Saved data entries:
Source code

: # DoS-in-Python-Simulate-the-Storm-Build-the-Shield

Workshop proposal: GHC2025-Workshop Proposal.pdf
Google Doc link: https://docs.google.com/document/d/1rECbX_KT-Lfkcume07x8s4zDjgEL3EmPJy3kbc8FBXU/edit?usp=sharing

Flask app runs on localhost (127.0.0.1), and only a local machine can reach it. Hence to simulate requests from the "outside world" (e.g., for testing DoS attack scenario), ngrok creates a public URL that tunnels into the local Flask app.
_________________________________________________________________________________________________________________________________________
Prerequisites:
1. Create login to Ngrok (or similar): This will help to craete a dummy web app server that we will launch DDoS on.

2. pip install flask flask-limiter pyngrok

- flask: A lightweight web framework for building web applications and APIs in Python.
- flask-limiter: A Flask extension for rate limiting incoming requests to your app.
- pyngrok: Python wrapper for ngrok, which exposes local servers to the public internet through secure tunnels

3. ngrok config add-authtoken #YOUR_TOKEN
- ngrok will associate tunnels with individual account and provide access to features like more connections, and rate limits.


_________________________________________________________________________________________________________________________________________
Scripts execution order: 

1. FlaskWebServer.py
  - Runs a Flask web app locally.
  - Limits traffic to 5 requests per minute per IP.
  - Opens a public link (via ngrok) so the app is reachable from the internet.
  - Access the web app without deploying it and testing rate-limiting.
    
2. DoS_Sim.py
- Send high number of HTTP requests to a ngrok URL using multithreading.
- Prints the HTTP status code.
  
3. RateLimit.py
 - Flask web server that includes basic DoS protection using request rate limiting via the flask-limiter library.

How to complete this task: Please find each line in the records above that holds the word "internet", and copy it.

Task output:
- pyngrok: Python wrapper for ngrok, which exposes local servers to the public internet through secure tunnels
  - Opens a public link (via ngrok) so the app is reachable from the internet.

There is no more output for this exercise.